Nos bastidores, prevalecia a percepção de que a Petrobras se beneficiava da postergação, já que ocupava provisoriamente o STS08 enquanto a unidade não era licitada. A companhia vinha operando ambos os terminais por meio de contratos temporários, antes da decisão do governo anterior de levá-los a leilão.
Oficialmente, a Petrobras argumentava que o leilão do STS08, com previsão de início de operação em 2028, traria “consequências graves” às suas atividades, já que não poderia abrir mão dos berços ativos antes da conclusão dos novos. A estatal citava riscos de redução nas cargas processadas em refinarias de São Paulo, impacto no fluxo de cabotagem de combustíveis para outras regiões, queda no fornecimento de bunker a navios atracados e de óleo combustível para termelétricas em todo o país – efeitos com repercussão direta sobre a economia.
Após três rodadas de mediação entre as partes, em maio, junho e julho deste ano, ficou pactuado que as obras seriam entregues em janeiro de 2030. Em acórdão, o TCU, que não vetou a participação da Petrobras em eventual leilão, chegou a recomendar o ajuste dos prazos do edital para alinhar o cronograma à nova data e prever mecanismos contratuais que assegurassem a prestação de serviços a múltiplos usuários, de forma não discriminatória. O objetivo era evitar concentração de mercado pela Petrobras, ponto destacado pelo relator, ministro Walton Alencar.
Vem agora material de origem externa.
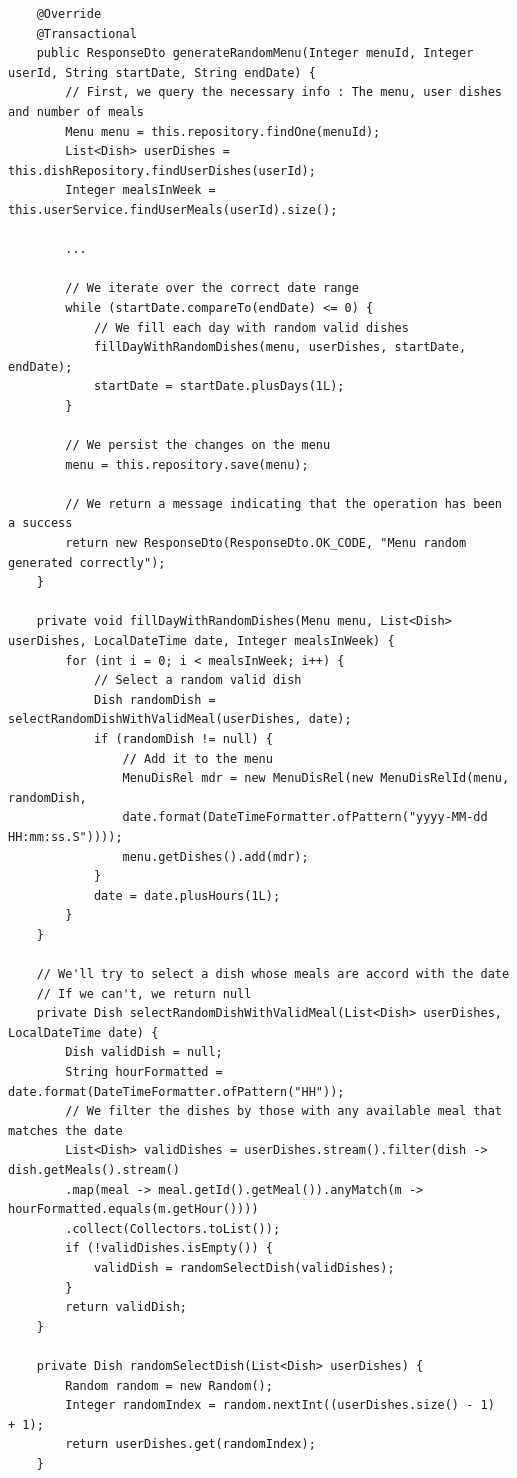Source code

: \documentclass[12pt, a4paper, twoside]{book}
\begin{document}
	\begin{lstlisting}
	@Override
	@Transactional
	public ResponseDto generateRandomMenu(Integer menuId, Integer userId, String startDate, String endDate) {
		// First, we query the necessary info : The menu, user dishes and number of meals
		Menu menu = this.repository.findOne(menuId);	
		List<Dish> userDishes = this.dishRepository.findUserDishes(userId);
		Integer mealsInWeek = this.userService.findUserMeals(userId).size();
		
		...
		
		// We iterate over the correct date range
		while (startDate.compareTo(endDate) <= 0) {
			// We fill each day with random valid dishes
			fillDayWithRandomDishes(menu, userDishes, startDate, endDate);
			startDate = startDate.plusDays(1L);
		}	
		
		// We persist the changes on the menu
		menu = this.repository.save(menu);
		
		// We return a message indicating that the operation has been a success
		return new ResponseDto(ResponseDto.OK_CODE, "Menu random generated correctly");
	}
	
	private void fillDayWithRandomDishes(Menu menu, List<Dish> userDishes, LocalDateTime date, Integer mealsInWeek) {
		for (int i = 0; i < mealsInWeek; i++) {
			// Select a random valid dish
			Dish randomDish = selectRandomDishWithValidMeal(userDishes, date);
			if (randomDish != null) {
				// Add it to the menu
				MenuDisRel mdr = new MenuDisRel(new MenuDisRelId(menu, randomDish,
				date.format(DateTimeFormatter.ofPattern("yyyy-MM-dd HH:mm:ss.S"))));
				menu.getDishes().add(mdr);
			}
			date = date.plusHours(1L);
		}
	}
	
	// We'll try to select a dish whose meals are accord with the date
	// If we can't, we return null
	private Dish selectRandomDishWithValidMeal(List<Dish> userDishes, LocalDateTime date) {
		Dish validDish = null;
		String hourFormatted = date.format(DateTimeFormatter.ofPattern("HH"));
		// We filter the dishes by those with any available meal that matches the date
		List<Dish> validDishes = userDishes.stream().filter(dish -> dish.getMeals().stream()
		.map(meal -> meal.getId().getMeal()).anyMatch(m -> hourFormatted.equals(m.getHour())))
		.collect(Collectors.toList());
		if (!validDishes.isEmpty()) {
			validDish = randomSelectDish(validDishes);
		}
		return validDish;
	}
	
	private Dish randomSelectDish(List<Dish> userDishes) {
		Random random = new Random();
		Integer randomIndex = random.nextInt((userDishes.size() - 1)  + 1);
		return userDishes.get(randomIndex);
	}
	\end{lstlisting}
	
\end{document}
A decisão do governo, no entanto, torna o acórdão inócuo e, por ora, reforça o papel dominante da Petrobras nesses terminais. A empresa foi procurada, mas não retornou até o fechamento da edição.
Oficialização ao TCU
Em nota, a APS afirmou que enviou ao TCU, no último dia 22, o pedido de suspensão dos prazos procedimentais e também o registro expresso dos atos decisórios, relativos à licitação do STS08, para que as responsabilidades ficassem com a SNP (Secretaria Nacional de Portos), cabendo à APS atuar em caráter técnico e colaborativo.
“A decisão do presidente da APS, Anderson Pomini, foi tomada depois de receber ofício da SNP em que o órgão do MPor informou que daria tratamento à avaliação da solicitação de adensamento da área, feita pela Petrobras”, disse a APS.
De acordo com a autoridade portuária, a SNP informou que participou de reunião interministerial, coordenada pela Casa Civil, ocasião em que se deliberou acerca da suspensão do trâmite licitatório para análise do pleito do adensamento.